Construction Of Magnetically Retrievable G-C3n4/Tio2-Mnfe2o4 Halloysite Composites With Enhanced Visible-Light Photocatalytic Activity And Antibacterial Properties

Constructing heterojunction photocatalyst is an effective method to enhance the separation of photogenerated electron and hole, which significantly improves ability of visible light response. In this study, calcination methods have been proposed to prepare highly efficient magnetic ternary photocatalyst g-C3N4/TiO2-MnFe2O4 halloysite. It showed an enhanced photocatalytic degradation for dyes (crystal violet) and nonsteroidal anti-inflammatory drugs (acetaminophen) under vision light irradiation. Compared to pure g-C3N4, TiO2, MnFe2O4 halloysite and binary g-C3N4-MnFe2O4 halloysite, the optimized ternary g-C3N4/TiO2-MnFe2O4 halloysite displayed enhanced photodegradation efficiency with 91.1% removal of crystal violet (10ppm) in 90min under visible light irradiation, the optimized ternary g-C3N4/TiO2-MnFe2O4 halloysite composite showed significantly enhanced photocatalytic activity with more than 79.1% removal of acetaminophen (10ppm) within 90min under visible light.

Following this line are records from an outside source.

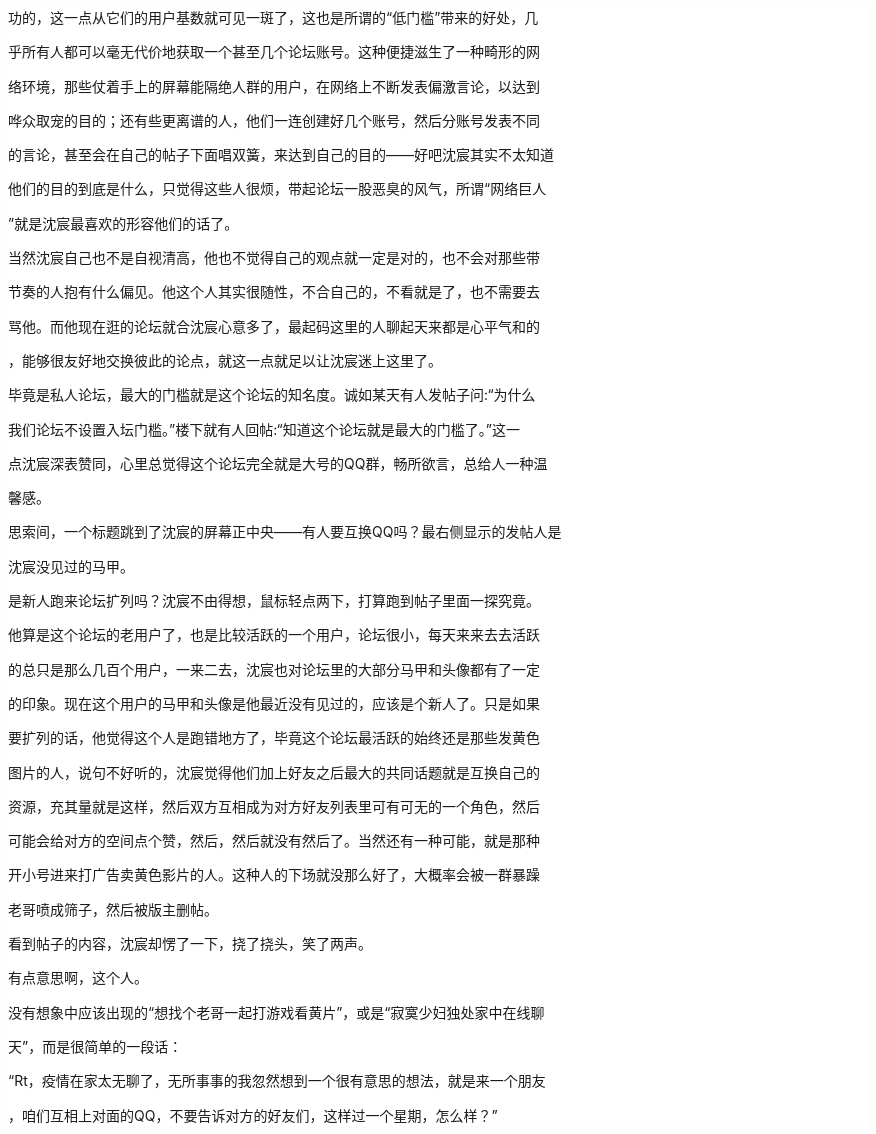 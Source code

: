 功的，这一点从它们的用户基数就可见一斑了，这也是所谓的“低门槛”带来的好处，几

乎所有人都可以毫无代价地获取一个甚至几个论坛账号。这种便捷滋生了一种畸形的网

络环境，那些仗着手上的屏幕能隔绝人群的用户，在网络上不断发表偏激言论，以达到

哗众取宠的目的；还有些更离谱的人，他们一连创建好几个账号，然后分账号发表不同

的言论，甚至会在自己的帖子下面唱双簧，来达到自己的目的——好吧沈宸其实不太知道

他们的目的到底是什么，只觉得这些人很烦，带起论坛一股恶臭的风气，所谓“网络巨人

”就是沈宸最喜欢的形容他们的话了。

当然沈宸自己也不是自视清高，他也不觉得自己的观点就一定是对的，也不会对那些带

节奏的人抱有什么偏见。他这个人其实很随性，不合自己的，不看就是了，也不需要去

骂他。而他现在逛的论坛就合沈宸心意多了，最起码这里的人聊起天来都是心平气和的

，能够很友好地交换彼此的论点，就这一点就足以让沈宸迷上这里了。

毕竟是私人论坛，最大的门槛就是这个论坛的知名度。诚如某天有人发帖子问:“为什么

我们论坛不设置入坛门槛。”楼下就有人回帖:“知道这个论坛就是最大的门槛了。”这一

点沈宸深表赞同，心里总觉得这个论坛完全就是大号的QQ群，畅所欲言，总给人一种温

馨感。

思索间，一个标题跳到了沈宸的屏幕正中央——有人要互换QQ吗？最右侧显示的发帖人是

沈宸没见过的马甲。

是新人跑来论坛扩列吗？沈宸不由得想，鼠标轻点两下，打算跑到帖子里面一探究竟。

他算是这个论坛的老用户了，也是比较活跃的一个用户，论坛很小，每天来来去去活跃

的总只是那么几百个用户，一来二去，沈宸也对论坛里的大部分马甲和头像都有了一定

的印象。现在这个用户的马甲和头像是他最近没有见过的，应该是个新人了。只是如果

要扩列的话，他觉得这个人是跑错地方了，毕竟这个论坛最活跃的始终还是那些发黄色

图片的人，说句不好听的，沈宸觉得他们加上好友之后最大的共同话题就是互换自己的

资源，充其量就是这样，然后双方互相成为对方好友列表里可有可无的一个角色，然后

可能会给对方的空间点个赞，然后，然后就没有然后了。当然还有一种可能，就是那种

开小号进来打广告卖黄色影片的人。这种人的下场就没那么好了，大概率会被一群暴躁

老哥喷成筛子，然后被版主删帖。

看到帖子的内容，沈宸却愣了一下，挠了挠头，笑了两声。

有点意思啊，这个人。

没有想象中应该出现的“想找个老哥一起打游戏看黄片”，或是“寂寞少妇独处家中在线聊

天”，而是很简单的一段话：

“Rt，疫情在家太无聊了，无所事事的我忽然想到一个很有意思的想法，就是来一个朋友

，咱们互相上对面的QQ，不要告诉对方的好友们，这样过一个星期，怎么样？”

The photocatalytic mechanism was identified through the free radical quenching experiment. The heterojunction photocatalyst could be easily recovered by an extra magnetic field and reused several times without any obvious deterioration in catalytic activity. Besides, the ternary heterojunction also exhibited antibacterial ability against Escherichia coli. The superior photocatalytic performance of composite should be mainly attributed to both the improvement of light harvesting as well as the enhanced separation and transfer efficiency. It is expected that this novel ternary visible-light responding composite would be a promising candidate material for organic pollutants degradation and bacteria inactivation.